» TASK INSTRUCTIONS: Wherever a line in the data below holds "baseline", copy that line.

» ENTRIES SUPPLIED:
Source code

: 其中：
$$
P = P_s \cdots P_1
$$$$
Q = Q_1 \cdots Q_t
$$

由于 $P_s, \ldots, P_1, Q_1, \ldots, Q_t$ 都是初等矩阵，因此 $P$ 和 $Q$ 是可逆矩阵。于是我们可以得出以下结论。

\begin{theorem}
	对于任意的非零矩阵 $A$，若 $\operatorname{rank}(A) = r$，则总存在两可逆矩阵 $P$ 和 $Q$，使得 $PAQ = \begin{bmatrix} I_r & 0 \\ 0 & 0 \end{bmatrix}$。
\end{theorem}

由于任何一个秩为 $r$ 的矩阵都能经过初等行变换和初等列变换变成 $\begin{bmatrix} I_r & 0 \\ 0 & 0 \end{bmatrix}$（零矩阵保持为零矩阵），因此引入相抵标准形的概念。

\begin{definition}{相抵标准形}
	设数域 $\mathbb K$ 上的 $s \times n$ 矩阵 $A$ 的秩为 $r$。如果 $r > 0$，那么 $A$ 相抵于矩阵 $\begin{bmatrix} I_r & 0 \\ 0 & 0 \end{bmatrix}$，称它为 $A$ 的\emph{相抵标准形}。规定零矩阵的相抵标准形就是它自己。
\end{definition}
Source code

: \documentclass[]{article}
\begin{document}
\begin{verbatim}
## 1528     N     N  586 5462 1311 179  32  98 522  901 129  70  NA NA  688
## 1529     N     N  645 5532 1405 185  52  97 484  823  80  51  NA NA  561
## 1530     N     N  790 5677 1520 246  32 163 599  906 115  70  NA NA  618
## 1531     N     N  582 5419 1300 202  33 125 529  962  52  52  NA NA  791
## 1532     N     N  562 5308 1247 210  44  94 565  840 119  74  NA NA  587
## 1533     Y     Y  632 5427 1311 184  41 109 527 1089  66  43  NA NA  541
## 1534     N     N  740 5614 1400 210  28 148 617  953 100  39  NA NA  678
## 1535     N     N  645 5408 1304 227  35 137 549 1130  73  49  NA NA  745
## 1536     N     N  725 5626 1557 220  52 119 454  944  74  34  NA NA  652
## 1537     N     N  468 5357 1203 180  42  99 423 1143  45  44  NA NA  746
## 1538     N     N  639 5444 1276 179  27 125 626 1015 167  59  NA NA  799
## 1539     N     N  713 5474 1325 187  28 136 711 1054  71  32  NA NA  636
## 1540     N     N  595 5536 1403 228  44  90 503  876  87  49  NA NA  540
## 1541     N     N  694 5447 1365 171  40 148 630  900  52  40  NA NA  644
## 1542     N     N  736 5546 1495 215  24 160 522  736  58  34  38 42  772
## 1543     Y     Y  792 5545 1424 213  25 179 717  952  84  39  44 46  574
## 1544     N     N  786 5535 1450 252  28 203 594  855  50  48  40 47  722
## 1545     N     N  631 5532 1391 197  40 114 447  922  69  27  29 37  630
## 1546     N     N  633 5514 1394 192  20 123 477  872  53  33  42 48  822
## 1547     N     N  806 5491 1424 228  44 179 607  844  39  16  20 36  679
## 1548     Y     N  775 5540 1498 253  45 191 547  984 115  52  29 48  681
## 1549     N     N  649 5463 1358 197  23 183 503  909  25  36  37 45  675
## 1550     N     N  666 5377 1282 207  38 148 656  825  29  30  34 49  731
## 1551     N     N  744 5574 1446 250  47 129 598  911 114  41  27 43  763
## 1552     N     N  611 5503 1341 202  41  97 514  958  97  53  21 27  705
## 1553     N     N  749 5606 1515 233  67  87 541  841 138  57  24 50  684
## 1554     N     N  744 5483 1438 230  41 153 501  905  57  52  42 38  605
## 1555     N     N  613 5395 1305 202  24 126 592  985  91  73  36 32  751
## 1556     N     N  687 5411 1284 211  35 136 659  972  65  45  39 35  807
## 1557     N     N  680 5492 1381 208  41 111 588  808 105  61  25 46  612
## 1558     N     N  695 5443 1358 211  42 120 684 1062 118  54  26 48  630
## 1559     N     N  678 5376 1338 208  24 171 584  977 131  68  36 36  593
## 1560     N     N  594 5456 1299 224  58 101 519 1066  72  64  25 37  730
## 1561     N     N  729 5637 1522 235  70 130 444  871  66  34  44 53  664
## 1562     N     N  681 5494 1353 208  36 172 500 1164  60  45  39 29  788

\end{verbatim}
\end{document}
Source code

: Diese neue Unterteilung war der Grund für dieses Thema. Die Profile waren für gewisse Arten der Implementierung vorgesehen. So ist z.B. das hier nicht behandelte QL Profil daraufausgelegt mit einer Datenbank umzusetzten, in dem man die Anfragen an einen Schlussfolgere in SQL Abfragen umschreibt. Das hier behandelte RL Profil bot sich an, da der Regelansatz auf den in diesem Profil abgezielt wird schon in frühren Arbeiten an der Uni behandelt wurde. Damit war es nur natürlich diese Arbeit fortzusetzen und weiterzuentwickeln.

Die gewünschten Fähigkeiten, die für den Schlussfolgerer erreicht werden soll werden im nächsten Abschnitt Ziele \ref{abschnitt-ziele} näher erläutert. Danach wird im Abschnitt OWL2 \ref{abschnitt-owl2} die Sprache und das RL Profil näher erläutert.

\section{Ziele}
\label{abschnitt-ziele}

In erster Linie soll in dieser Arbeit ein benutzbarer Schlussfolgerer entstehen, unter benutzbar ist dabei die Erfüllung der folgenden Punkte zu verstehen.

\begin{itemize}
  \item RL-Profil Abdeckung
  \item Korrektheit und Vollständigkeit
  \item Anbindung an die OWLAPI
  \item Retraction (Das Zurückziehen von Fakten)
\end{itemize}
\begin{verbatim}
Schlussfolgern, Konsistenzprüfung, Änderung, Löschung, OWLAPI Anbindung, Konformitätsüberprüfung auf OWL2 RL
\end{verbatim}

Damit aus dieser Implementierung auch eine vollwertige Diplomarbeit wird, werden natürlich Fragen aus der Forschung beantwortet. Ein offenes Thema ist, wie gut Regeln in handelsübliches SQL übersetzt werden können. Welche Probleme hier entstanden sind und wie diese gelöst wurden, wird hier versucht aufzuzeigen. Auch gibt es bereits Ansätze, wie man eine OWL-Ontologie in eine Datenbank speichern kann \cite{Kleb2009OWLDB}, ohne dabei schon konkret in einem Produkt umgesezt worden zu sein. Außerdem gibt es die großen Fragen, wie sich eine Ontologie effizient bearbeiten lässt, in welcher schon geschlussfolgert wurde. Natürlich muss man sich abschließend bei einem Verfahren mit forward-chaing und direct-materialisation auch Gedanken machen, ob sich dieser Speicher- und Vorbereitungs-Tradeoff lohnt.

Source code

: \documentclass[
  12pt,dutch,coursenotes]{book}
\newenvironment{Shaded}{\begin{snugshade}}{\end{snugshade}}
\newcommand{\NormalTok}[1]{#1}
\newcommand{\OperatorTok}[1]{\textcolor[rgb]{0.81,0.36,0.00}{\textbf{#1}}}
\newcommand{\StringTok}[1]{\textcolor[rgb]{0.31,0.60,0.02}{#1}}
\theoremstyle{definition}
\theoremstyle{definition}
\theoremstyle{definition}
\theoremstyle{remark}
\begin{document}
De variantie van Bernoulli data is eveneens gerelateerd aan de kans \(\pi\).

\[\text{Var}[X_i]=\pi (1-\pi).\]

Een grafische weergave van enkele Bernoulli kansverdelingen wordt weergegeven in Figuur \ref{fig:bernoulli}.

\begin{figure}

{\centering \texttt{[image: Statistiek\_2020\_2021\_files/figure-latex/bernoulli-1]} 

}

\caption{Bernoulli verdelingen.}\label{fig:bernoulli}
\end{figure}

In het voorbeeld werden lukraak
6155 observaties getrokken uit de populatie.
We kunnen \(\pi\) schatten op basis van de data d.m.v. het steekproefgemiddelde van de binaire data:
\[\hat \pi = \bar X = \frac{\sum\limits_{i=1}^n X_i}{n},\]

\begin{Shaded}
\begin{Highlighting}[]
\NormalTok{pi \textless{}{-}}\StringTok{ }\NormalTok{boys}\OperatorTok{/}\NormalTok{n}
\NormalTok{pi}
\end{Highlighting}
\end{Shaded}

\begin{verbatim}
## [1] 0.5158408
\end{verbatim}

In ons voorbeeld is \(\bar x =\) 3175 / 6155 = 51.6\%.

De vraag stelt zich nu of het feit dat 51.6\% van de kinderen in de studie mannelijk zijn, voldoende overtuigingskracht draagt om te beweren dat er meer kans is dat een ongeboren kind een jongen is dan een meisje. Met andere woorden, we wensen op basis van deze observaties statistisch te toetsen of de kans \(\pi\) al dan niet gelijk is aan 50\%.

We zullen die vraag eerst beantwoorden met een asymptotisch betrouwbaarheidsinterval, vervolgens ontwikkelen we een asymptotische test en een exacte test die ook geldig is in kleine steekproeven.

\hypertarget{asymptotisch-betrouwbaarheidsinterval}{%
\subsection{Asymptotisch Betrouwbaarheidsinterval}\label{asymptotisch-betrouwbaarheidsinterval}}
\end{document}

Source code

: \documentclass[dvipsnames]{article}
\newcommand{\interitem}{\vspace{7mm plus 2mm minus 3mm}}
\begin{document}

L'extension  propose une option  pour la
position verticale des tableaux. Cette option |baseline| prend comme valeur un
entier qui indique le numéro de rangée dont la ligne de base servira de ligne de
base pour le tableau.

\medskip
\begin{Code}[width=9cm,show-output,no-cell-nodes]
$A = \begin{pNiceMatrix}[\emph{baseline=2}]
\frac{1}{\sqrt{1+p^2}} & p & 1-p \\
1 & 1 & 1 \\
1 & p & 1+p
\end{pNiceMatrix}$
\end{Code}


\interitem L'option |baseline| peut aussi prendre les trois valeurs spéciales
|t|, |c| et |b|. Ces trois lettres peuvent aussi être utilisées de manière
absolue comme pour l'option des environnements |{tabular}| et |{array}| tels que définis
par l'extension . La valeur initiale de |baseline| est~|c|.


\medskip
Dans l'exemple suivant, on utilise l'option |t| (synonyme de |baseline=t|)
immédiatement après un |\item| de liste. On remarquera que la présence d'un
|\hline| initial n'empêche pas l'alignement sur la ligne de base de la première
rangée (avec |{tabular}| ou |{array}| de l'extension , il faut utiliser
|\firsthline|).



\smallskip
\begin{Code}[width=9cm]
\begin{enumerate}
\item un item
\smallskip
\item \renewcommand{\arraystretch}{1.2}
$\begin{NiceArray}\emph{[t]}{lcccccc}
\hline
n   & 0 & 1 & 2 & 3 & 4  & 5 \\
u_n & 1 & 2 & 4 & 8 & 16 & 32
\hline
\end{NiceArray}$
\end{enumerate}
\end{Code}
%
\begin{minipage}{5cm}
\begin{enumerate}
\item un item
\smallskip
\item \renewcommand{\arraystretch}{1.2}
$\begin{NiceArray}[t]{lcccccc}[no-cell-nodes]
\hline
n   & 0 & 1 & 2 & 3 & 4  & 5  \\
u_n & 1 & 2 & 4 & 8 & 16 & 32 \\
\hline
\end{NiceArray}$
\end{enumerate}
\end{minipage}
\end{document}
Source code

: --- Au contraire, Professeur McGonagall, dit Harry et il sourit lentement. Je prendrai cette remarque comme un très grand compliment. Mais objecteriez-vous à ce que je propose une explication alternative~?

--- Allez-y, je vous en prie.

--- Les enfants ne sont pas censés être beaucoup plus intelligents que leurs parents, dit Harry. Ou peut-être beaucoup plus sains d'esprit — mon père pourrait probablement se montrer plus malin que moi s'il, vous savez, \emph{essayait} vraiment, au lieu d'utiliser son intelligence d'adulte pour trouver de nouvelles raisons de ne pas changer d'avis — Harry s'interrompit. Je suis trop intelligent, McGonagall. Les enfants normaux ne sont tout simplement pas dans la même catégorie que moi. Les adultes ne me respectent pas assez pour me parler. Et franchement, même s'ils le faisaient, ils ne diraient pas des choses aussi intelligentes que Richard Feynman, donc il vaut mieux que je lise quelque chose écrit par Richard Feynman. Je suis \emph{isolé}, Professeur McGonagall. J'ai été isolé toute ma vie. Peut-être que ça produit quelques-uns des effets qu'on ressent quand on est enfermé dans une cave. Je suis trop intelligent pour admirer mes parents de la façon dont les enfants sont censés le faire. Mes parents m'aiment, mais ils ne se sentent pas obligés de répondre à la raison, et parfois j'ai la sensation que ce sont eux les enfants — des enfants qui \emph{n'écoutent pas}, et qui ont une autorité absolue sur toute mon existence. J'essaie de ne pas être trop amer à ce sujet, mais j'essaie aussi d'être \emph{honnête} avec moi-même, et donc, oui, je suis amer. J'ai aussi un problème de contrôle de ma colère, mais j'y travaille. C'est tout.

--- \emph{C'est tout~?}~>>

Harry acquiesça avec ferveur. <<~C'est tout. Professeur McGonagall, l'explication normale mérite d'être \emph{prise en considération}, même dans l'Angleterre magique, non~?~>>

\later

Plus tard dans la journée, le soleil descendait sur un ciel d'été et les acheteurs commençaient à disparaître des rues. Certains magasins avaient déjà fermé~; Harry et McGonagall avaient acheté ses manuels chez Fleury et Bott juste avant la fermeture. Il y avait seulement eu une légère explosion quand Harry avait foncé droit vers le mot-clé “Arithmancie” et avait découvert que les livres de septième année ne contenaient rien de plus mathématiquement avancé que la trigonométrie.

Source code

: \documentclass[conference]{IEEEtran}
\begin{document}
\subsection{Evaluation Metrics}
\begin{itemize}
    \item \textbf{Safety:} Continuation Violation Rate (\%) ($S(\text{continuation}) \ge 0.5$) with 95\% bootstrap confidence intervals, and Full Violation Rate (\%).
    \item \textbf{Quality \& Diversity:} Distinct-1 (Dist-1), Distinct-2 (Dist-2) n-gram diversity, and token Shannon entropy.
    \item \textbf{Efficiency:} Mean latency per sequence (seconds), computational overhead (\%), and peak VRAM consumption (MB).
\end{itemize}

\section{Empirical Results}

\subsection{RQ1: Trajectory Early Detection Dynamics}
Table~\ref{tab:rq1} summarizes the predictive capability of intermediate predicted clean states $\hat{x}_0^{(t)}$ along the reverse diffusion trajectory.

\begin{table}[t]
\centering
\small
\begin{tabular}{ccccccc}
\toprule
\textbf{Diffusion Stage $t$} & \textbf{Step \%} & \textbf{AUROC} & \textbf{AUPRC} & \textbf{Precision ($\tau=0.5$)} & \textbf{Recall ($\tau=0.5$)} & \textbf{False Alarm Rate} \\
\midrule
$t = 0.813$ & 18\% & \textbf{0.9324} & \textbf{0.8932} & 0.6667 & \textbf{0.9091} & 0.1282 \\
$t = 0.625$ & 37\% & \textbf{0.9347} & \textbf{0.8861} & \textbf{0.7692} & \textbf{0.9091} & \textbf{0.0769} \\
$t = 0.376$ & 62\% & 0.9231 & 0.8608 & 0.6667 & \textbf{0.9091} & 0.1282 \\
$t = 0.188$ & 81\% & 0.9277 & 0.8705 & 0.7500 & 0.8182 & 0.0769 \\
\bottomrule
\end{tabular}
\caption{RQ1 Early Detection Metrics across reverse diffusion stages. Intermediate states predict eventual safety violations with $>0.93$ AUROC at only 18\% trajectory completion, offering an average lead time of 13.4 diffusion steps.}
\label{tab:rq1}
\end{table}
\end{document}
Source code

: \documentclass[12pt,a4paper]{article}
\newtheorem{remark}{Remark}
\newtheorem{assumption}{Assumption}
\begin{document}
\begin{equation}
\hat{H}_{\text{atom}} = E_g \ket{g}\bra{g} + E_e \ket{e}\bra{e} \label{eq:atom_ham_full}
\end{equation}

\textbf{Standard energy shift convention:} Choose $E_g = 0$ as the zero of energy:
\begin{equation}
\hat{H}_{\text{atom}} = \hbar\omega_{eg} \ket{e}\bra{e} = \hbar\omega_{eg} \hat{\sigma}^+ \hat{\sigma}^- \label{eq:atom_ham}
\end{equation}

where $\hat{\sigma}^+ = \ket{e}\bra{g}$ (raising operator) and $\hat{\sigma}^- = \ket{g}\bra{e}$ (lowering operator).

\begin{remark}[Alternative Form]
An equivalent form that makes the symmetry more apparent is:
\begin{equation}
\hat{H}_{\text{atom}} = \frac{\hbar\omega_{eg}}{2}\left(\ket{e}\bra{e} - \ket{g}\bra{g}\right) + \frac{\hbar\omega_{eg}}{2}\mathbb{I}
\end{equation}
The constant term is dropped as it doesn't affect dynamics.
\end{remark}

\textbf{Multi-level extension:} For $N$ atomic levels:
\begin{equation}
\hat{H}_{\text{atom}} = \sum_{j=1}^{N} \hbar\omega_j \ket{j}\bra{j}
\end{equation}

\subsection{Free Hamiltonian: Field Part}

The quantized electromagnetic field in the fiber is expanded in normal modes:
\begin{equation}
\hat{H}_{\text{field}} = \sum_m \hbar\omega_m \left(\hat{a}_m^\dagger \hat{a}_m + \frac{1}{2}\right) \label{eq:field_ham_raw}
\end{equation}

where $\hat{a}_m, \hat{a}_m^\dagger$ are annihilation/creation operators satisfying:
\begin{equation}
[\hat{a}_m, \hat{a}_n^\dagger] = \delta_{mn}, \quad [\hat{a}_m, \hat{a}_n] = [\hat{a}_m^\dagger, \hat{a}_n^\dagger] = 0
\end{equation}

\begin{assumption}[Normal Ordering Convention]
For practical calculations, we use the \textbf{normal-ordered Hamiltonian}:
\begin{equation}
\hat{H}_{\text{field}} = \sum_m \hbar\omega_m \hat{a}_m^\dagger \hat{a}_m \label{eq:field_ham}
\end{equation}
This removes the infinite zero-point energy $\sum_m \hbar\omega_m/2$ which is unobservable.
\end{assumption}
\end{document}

» TASK OUTPUT:
position verticale des tableaux. Cette option |baseline| prend comme valeur un
$A = \begin{pNiceMatrix}[\emph{baseline=2}]
\interitem L'option |baseline| peut aussi prendre les trois valeurs spéciales
par l'extension . La valeur initiale de |baseline| est~|c|.
Dans l'exemple suivant, on utilise l'option |t| (synonyme de |baseline=t|)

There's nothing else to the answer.